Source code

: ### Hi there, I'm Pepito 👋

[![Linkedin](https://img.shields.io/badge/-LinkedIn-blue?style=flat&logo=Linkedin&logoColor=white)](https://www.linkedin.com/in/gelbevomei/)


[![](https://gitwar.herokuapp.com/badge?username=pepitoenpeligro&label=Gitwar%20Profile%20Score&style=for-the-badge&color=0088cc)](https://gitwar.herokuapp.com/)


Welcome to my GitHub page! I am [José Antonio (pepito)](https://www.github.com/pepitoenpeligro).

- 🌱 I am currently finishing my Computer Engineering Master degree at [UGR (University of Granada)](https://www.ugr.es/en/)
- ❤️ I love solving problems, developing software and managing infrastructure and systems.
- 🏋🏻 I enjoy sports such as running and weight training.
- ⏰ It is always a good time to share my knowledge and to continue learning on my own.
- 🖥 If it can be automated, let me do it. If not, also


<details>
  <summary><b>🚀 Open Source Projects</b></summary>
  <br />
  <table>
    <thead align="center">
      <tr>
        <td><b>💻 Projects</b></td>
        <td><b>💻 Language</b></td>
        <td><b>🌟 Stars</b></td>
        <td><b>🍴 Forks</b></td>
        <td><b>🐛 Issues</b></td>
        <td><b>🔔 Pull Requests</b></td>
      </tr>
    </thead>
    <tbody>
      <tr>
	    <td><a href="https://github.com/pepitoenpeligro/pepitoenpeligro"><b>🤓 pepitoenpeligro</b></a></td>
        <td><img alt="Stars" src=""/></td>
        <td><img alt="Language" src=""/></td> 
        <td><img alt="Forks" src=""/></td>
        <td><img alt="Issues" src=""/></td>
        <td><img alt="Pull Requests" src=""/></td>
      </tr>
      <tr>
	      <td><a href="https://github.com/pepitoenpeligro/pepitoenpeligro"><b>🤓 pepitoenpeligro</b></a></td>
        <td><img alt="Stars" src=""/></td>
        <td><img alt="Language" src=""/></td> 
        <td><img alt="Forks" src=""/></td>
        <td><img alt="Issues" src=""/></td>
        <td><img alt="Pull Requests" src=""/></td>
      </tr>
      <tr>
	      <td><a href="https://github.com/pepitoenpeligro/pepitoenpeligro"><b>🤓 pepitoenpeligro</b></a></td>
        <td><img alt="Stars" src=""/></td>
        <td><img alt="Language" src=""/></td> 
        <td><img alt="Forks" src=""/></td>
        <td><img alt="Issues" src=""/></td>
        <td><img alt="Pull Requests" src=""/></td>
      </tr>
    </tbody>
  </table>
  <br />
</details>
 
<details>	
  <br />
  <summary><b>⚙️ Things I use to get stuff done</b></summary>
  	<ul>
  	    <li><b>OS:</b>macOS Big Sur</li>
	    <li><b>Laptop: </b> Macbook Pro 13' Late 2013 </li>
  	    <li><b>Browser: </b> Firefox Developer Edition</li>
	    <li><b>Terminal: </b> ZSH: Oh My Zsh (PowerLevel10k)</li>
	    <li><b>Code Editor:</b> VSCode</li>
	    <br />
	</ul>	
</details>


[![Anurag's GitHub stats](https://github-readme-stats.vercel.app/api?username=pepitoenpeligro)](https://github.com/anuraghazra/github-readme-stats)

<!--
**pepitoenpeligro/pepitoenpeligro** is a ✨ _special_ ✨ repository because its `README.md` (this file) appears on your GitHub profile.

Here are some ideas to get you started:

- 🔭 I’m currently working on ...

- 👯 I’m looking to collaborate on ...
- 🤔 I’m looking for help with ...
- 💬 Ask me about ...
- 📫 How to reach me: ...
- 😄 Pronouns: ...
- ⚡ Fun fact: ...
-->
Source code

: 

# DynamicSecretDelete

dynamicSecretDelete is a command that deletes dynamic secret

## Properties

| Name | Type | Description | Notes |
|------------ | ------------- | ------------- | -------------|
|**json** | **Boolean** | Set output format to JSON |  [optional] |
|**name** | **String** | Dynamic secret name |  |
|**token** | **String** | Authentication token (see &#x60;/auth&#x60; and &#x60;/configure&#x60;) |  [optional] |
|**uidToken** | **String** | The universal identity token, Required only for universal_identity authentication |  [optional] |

────

▸ **What to produce**
Could you please copy the lines of the listing above exactly, from its first line through the line bearing "Welcome to my", and nothing more?

▸ **Exercise solution**
Source code

: ### Hi there, I'm Pepito 👋

[![Linkedin](https://img.shields.io/badge/-LinkedIn-blue?style=flat&logo=Linkedin&logoColor=white)](https://www.linkedin.com/in/gelbevomei/)


[![](https://gitwar.herokuapp.com/badge?username=pepitoenpeligro&label=Gitwar%20Profile%20Score&style=for-the-badge&color=0088cc)](https://gitwar.herokuapp.com/)


Welcome to my GitHub page! I am [José Antonio (pepito)](https://www.github.com/pepitoenpeligro).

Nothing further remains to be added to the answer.